● MATERIAL SHOWN
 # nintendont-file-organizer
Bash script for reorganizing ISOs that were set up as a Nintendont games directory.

...

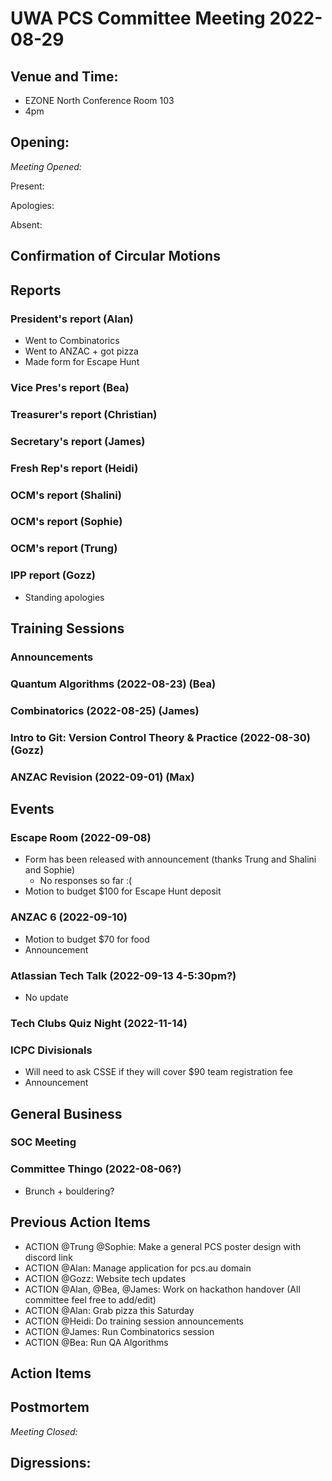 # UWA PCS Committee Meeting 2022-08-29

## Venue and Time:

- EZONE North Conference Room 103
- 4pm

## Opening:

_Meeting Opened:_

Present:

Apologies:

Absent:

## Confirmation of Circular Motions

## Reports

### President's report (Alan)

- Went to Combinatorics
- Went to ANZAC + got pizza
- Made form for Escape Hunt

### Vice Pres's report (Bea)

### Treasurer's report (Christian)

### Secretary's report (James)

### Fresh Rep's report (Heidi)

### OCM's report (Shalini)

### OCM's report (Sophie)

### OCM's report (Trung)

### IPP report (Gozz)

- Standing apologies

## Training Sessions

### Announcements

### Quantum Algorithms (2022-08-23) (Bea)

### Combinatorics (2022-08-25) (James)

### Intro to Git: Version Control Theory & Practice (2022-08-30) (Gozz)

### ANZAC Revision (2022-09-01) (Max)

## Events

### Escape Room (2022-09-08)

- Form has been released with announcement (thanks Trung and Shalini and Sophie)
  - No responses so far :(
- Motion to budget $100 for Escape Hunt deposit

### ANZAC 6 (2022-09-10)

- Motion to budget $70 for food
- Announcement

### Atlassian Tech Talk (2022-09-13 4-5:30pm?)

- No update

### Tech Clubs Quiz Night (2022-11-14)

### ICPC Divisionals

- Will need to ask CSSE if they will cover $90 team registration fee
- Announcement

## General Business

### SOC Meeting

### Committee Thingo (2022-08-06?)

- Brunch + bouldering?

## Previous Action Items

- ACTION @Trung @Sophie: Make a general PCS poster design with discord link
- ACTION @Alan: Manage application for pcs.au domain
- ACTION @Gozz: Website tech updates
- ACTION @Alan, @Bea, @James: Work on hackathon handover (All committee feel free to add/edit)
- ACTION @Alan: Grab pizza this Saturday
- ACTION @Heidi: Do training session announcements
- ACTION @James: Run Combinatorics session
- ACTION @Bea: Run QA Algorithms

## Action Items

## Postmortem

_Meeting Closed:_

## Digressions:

● REQUIRED ACTION
Every line of the data above that includes "Combinatorics" should be listed.

● WRITTEN RESPONSE
- Went to Combinatorics
### Combinatorics (2022-08-25) (James)
- ACTION @James: Run Combinatorics session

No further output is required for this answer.